Esses custos adicionais provêm de três fatores da produção pecuária: a poluição decorrente do emprego de fertilizantes nitrogenados, emissões de gases-estufa e gasto de energia. Esse ônus ambiental não é óbvio. Ele leva em consideração, por exemplo, o que os fornecedores de água investem em sistemas de filtragem para remover da água potável os nitratos originários da agropecuária.
Esses custos são arcados pelo consumidor, só que não no preço da carne, mas nas suas contas mensais. O problema é que atualmente eles não têm um preço de mercado, aponta Tobias Gaugler, um dos autores do estudo. "Os custos ambientais, a poluição e os danos resultantes à saúde humana têm custo zero." De um ponto de vista puramente econômico, isso redunda numa "distorção mercadológica", com preços que "não refletem a realidade".
Já há quem seja a favor de um "imposto da carne" como forma de refletir o verdadeiro custo do produto e, ao mesmo tempo, encorajar os cidadãos a reduzirem seu consumo. Entre os defensores da ideia está o grupo Farm Animal Investment Risk and Return (Fairr).
Gaugler, por sua vez, não está convencido. "Esse passo não seria politicamente viável", pois, embora o imposto seja justificável, falta a vontade política para aplicá-lo. "Porque as pessoas pensam: 'Ei, eu vou ter que pagar ainda mais por algo', e a sociedade não aceitaria."
Em vez disso, o coautor do estudo propõe que a conta seja apresentada bem mais cedo na cadeia de produção – por exemplo, aos produtores de fertilizantes –, em vez de fazê-la recair diretamente sobre o consumidor. "Nossa esperança é mudar toda a estrutura do mercado, de forma que a produção animal em massa se torne mais cara – não por determinação dos políticos, mas porque a estrutura do mercado faz isso acontecer."
Falando ao jornal TAZ, a ministra da Alimentação e Agricultura da Alemanha, Julia Klöckner, recentemente confirmou que o governo alemão não planeja elevar o atual IVA sobre os produtos de carne dos atuais 7% para 19%, argumentando: "A carne não deve ser só para os que ganham mais."
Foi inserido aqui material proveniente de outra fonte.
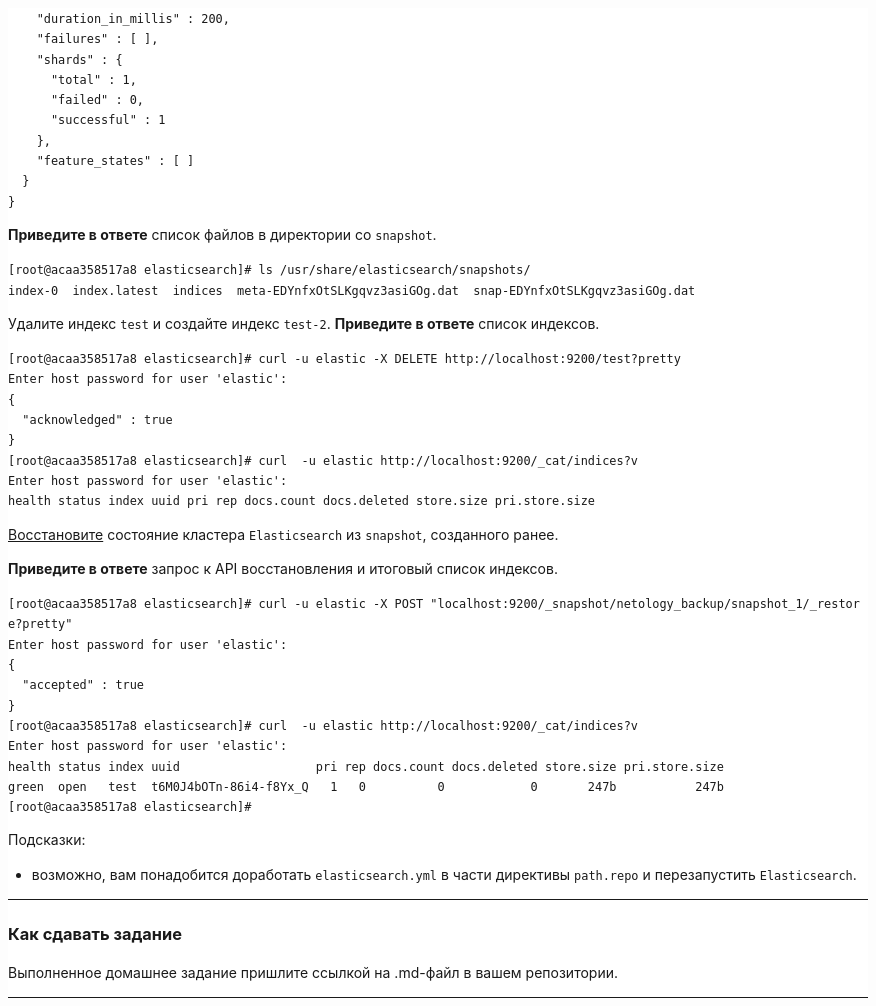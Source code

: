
 ```
    "duration_in_millis" : 200,
    "failures" : [ ],
    "shards" : {
      "total" : 1,
      "failed" : 0,
      "successful" : 1
    },
    "feature_states" : [ ]
  }
}
```
**Приведите в ответе** список файлов в директории со `snapshot`.
```
[root@acaa358517a8 elasticsearch]# ls /usr/share/elasticsearch/snapshots/
index-0  index.latest  indices  meta-EDYnfxOtSLKgqvz3asiGOg.dat  snap-EDYnfxOtSLKgqvz3asiGOg.dat
```
Удалите индекс `test` и создайте индекс `test-2`. **Приведите в ответе** список индексов.
```
[root@acaa358517a8 elasticsearch]# curl -u elastic -X DELETE http://localhost:9200/test?pretty
Enter host password for user 'elastic':
{
  "acknowledged" : true
}
[root@acaa358517a8 elasticsearch]# curl  -u elastic http://localhost:9200/_cat/indices?v
Enter host password for user 'elastic':
health status index uuid pri rep docs.count docs.deleted store.size pri.store.size
```
[Восстановите](https://www.elastic.co/guide/en/elasticsearch/reference/current/snapshots-restore-snapshot.html) состояние
кластера `Elasticsearch` из `snapshot`, созданного ранее. 

**Приведите в ответе** запрос к API восстановления и итоговый список индексов.
```
[root@acaa358517a8 elasticsearch]# curl -u elastic -X POST "localhost:9200/_snapshot/netology_backup/snapshot_1/_restore?pretty"
Enter host password for user 'elastic':
{
  "accepted" : true
}
[root@acaa358517a8 elasticsearch]# curl  -u elastic http://localhost:9200/_cat/indices?v
Enter host password for user 'elastic':
health status index uuid                   pri rep docs.count docs.deleted store.size pri.store.size
green  open   test  t6M0J4bOTn-86i4-f8Yx_Q   1   0          0            0       247b           247b
[root@acaa358517a8 elasticsearch]# 
```


Подсказки:

- возможно, вам понадобится доработать `elasticsearch.yml` в части директивы `path.repo` и перезапустить `Elasticsearch`.

---

### Как cдавать задание

Выполненное домашнее задание пришлите ссылкой на .md-файл в вашем репозитории.

---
Katrin Wenz, da BUND, também se opõe a um "imposto do pecado". Para ela, os esforços pela redução do consumo de carne deveriam se concentrar na informação aos consumidores, a fim de auxiliar um processo de decisão esclarecido; a disponibilização de mais opções vegetarianas a preços reduzidos nas cantinas; assim como um sistema de etiquetagem mais claro para os produtos de carne.